On Monday evening, Ensemble Montréal published an amendment it plans to propose at the Wednesday city council meeting to approve the city’s $5.7-billion budget. It says the $1 million earmarked for the creation of a municipal project office to study the construction of a new line of the métro system should be instead used to create an office to study a tramway in the eastern part of the island that would link to the downtown area.
The Coalition Avenir Québec government has proposed building a tramway in its platform, and Ensemble Montréal leader Lionel Perez said money would be better spent studying a project that the government already seems interested in supporting. Chantal Rouleau, a former borough mayor of Rivière-des-Prairies–Pointe-aux-Trembles, was elected as an MNA on Oct. 1, and was appointed the new CAQ government’s minister responsible for the Montreal region. There is currently a byelection campaign underway to fill the seat.
Perez said Monday that Montreal Mayor Valérie Plante has a “fixation” with the Pink Line to the detriment of other potential projects.
1953: A streetcar heading south along St. Laurent Blvd. approaches Craig St. (now St. Antoine St). Electric trams ran on the streets of Montreal from 1892 until 1959, when they were mothballed to make room for the new king of the road, the automobile.

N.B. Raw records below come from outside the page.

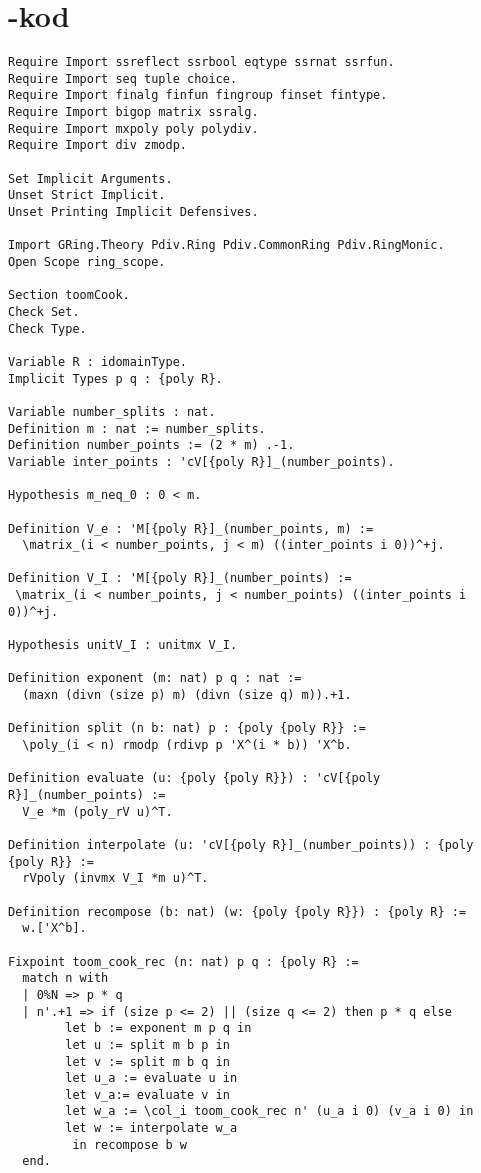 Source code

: \section{\coq{}-kod}
\label{sec:coqkod}
\begin{lstlisting}
Require Import ssreflect ssrbool eqtype ssrnat ssrfun.
Require Import seq tuple choice.
Require Import finalg finfun fingroup finset fintype.
Require Import bigop matrix ssralg.
Require Import mxpoly poly polydiv.
Require Import div zmodp.

Set Implicit Arguments.
Unset Strict Implicit.
Unset Printing Implicit Defensives.

Import GRing.Theory Pdiv.Ring Pdiv.CommonRing Pdiv.RingMonic.
Open Scope ring_scope.

Section toomCook.
Check Set.
Check Type.

Variable R : idomainType.
Implicit Types p q : {poly R}.

Variable number_splits : nat.
Definition m : nat := number_splits.
Definition number_points := (2 * m) .-1.
Variable inter_points : 'cV[{poly R}]_(number_points).

Hypothesis m_neq_0 : 0 < m.

Definition V_e : 'M[{poly R}]_(number_points, m) :=
  \matrix_(i < number_points, j < m) ((inter_points i 0))^+j.

Definition V_I : 'M[{poly R}]_(number_points) :=
 \matrix_(i < number_points, j < number_points) ((inter_points i 0))^+j.

Hypothesis unitV_I : unitmx V_I.

Definition exponent (m: nat) p q : nat :=
  (maxn (divn (size p) m) (divn (size q) m)).+1.

Definition split (n b: nat) p : {poly {poly R}} :=
  \poly_(i < n) rmodp (rdivp p 'X^(i * b)) 'X^b.

Definition evaluate (u: {poly {poly R}}) : 'cV[{poly R}]_(number_points) :=
  V_e *m (poly_rV u)^T.

Definition interpolate (u: 'cV[{poly R}]_(number_points)) : {poly {poly R}} :=
  rVpoly (invmx V_I *m u)^T.

Definition recompose (b: nat) (w: {poly {poly R}}) : {poly R} :=
  w.['X^b].

Fixpoint toom_cook_rec (n: nat) p q : {poly R} :=
  match n with
  | 0%N => p * q
  | n'.+1 => if (size p <= 2) || (size q <= 2) then p * q else
        let b := exponent m p q in
        let u := split m b p in
        let v := split m b q in
        let u_a := evaluate u in
        let v_a:= evaluate v in
        let w_a := \col_i toom_cook_rec n' (u_a i 0) (v_a i 0) in
        let w := interpolate w_a
         in recompose b w
  end.


\end{lstlisting}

Montreal Gazette Files
He said the provincial government has been clear the Pink Line is not on its list of priorities in the short, medium or long term, so using money to study the project is not useful.
“To spend $1 million on something that is not a priority for the Quebec government, we think is just another example of how the current administration wastes money,” he said. “The mayor of Montreal has to put aside her fixation, not to say obsession with the Pink Line and look at the facts. It doesn’t serve anybody if all you do is keep repeating a certain promise that has no chance of materializing in the short and medium term.”
The amendment is one of several the opposition plans to propose during Wednesday’s city council meeting. Perez said the full list of amendments will be made public on Tuesday morning.
The amendments require a majority vote in city council, which means they need support from members of the Projet Montréal party.